The task
Without including the pictures, copy out every line below.
Available records section start
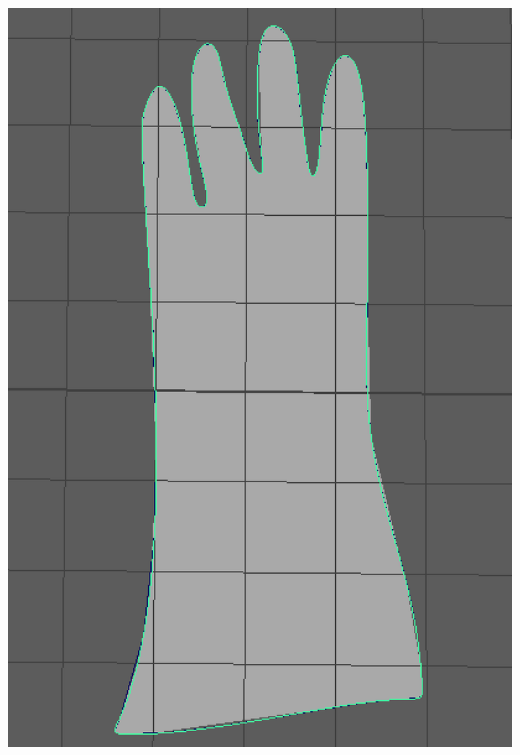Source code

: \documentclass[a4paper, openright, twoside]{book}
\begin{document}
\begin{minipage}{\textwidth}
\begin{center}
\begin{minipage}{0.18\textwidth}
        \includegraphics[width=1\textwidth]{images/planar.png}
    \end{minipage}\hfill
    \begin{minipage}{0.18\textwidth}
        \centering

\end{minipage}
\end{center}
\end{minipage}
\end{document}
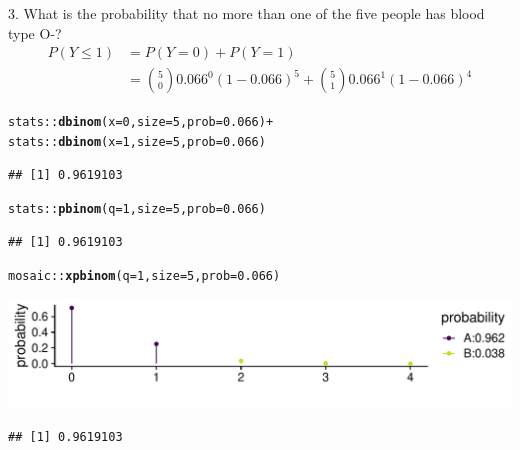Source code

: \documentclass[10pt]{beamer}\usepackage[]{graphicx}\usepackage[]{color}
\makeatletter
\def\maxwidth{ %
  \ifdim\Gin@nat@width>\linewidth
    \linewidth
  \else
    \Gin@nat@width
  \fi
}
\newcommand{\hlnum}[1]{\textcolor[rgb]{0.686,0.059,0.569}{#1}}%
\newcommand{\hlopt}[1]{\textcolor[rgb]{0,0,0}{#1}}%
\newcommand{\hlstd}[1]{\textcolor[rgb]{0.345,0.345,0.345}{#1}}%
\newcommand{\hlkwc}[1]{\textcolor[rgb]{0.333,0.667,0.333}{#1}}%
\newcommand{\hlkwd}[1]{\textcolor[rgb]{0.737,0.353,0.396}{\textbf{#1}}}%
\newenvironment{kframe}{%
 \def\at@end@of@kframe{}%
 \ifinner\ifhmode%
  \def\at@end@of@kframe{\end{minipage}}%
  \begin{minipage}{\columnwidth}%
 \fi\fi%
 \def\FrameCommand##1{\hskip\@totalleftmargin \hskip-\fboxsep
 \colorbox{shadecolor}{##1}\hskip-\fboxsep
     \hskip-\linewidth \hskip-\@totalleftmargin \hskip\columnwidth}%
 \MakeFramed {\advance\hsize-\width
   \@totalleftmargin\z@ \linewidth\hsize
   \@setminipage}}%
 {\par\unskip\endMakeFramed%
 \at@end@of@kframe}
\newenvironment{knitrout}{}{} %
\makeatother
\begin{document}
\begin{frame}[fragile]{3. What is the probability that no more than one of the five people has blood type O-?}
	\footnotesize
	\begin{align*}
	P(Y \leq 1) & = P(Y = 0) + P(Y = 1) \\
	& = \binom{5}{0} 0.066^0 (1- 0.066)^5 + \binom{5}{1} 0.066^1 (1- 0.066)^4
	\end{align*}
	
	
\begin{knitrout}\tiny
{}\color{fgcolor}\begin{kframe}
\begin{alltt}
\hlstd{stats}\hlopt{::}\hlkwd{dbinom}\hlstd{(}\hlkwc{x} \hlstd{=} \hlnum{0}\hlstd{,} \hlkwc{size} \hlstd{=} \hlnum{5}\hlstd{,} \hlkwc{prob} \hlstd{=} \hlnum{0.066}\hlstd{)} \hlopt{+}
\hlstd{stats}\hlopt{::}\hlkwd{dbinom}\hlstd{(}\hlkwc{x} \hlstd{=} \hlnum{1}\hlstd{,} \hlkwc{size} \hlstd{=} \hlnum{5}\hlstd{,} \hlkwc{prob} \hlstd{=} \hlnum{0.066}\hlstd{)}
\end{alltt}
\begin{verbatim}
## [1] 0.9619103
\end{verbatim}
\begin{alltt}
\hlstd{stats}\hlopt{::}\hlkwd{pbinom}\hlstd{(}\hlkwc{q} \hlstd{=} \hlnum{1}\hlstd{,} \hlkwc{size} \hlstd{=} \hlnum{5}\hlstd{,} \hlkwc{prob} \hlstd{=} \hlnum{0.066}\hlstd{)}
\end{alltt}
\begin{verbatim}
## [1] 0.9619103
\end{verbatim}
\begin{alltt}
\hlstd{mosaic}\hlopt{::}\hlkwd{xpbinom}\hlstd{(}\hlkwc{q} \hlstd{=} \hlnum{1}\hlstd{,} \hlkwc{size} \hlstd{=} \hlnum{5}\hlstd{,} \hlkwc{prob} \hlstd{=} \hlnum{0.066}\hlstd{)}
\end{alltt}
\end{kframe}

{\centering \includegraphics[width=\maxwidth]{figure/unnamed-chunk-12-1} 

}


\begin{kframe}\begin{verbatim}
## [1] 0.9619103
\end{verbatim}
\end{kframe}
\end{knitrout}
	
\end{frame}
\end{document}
Available records section end
Solved problem
Source code

: \documentclass[a4paper, openright, twoside]{book}
\begin{document}
\begin{minipage}{\textwidth}
\begin{center}
\begin{minipage}{0.18\textwidth}
        \includegraphics[width=1\textwidth]{images/planar.png}
    \end{minipage}\hfill
    \begin{minipage}{0.18\textwidth}
        \centering

\end{minipage}
\end{center}
\end{minipage}
\end{document}
Source code

: \documentclass[10pt]{beamer}\usepackage[]{graphicx}\usepackage[]{color}
\makeatletter
\def\maxwidth{ %
  \ifdim\Gin@nat@width>\linewidth
    \linewidth
  \else
    \Gin@nat@width
  \fi
}
\newcommand{\hlnum}[1]{\textcolor[rgb]{0.686,0.059,0.569}{#1}}%
\newcommand{\hlopt}[1]{\textcolor[rgb]{0,0,0}{#1}}%
\newcommand{\hlstd}[1]{\textcolor[rgb]{0.345,0.345,0.345}{#1}}%
\newcommand{\hlkwc}[1]{\textcolor[rgb]{0.333,0.667,0.333}{#1}}%
\newcommand{\hlkwd}[1]{\textcolor[rgb]{0.737,0.353,0.396}{\textbf{#1}}}%
\newenvironment{kframe}{%
 \def\at@end@of@kframe{}%
 \ifinner\ifhmode%
  \def\at@end@of@kframe{\end{minipage}}%
  \begin{minipage}{\columnwidth}%
 \fi\fi%
 \def\FrameCommand##1{\hskip\@totalleftmargin \hskip-\fboxsep
 \colorbox{shadecolor}{##1}\hskip-\fboxsep
     \hskip-\linewidth \hskip-\@totalleftmargin \hskip\columnwidth}%
 \MakeFramed {\advance\hsize-\width
   \@totalleftmargin\z@ \linewidth\hsize
   \@setminipage}}%
 {\par\unskip\endMakeFramed%
 \at@end@of@kframe}
\newenvironment{knitrout}{}{} %
\makeatother
\begin{document}
\begin{frame}[fragile]{3. What is the probability that no more than one of the five people has blood type O-?}
	\footnotesize
	\begin{align*}
	P(Y \leq 1) & = P(Y = 0) + P(Y = 1) \\
	& = \binom{5}{0} 0.066^0 (1- 0.066)^5 + \binom{5}{1} 0.066^1 (1- 0.066)^4
	\end{align*}
	
	
\begin{knitrout}\tiny
{}\color{fgcolor}\begin{kframe}
\begin{alltt}
\hlstd{stats}\hlopt{::}\hlkwd{dbinom}\hlstd{(}\hlkwc{x} \hlstd{=} \hlnum{0}\hlstd{,} \hlkwc{size} \hlstd{=} \hlnum{5}\hlstd{,} \hlkwc{prob} \hlstd{=} \hlnum{0.066}\hlstd{)} \hlopt{+}
\hlstd{stats}\hlopt{::}\hlkwd{dbinom}\hlstd{(}\hlkwc{x} \hlstd{=} \hlnum{1}\hlstd{,} \hlkwc{size} \hlstd{=} \hlnum{5}\hlstd{,} \hlkwc{prob} \hlstd{=} \hlnum{0.066}\hlstd{)}
\end{alltt}
\begin{verbatim}
## [1] 0.9619103
\end{verbatim}
\begin{alltt}
\hlstd{stats}\hlopt{::}\hlkwd{pbinom}\hlstd{(}\hlkwc{q} \hlstd{=} \hlnum{1}\hlstd{,} \hlkwc{size} \hlstd{=} \hlnum{5}\hlstd{,} \hlkwc{prob} \hlstd{=} \hlnum{0.066}\hlstd{)}
\end{alltt}
\begin{verbatim}
## [1] 0.9619103
\end{verbatim}
\begin{alltt}
\hlstd{mosaic}\hlopt{::}\hlkwd{xpbinom}\hlstd{(}\hlkwc{q} \hlstd{=} \hlnum{1}\hlstd{,} \hlkwc{size} \hlstd{=} \hlnum{5}\hlstd{,} \hlkwc{prob} \hlstd{=} \hlnum{0.066}\hlstd{)}
\end{alltt}
\end{kframe}

{\centering \includegraphics[width=\maxwidth]{figure/unnamed-chunk-12-1} 

}


\begin{kframe}\begin{verbatim}
## [1] 0.9619103
\end{verbatim}
\end{kframe}
\end{knitrout}
	
\end{frame}
\end{document}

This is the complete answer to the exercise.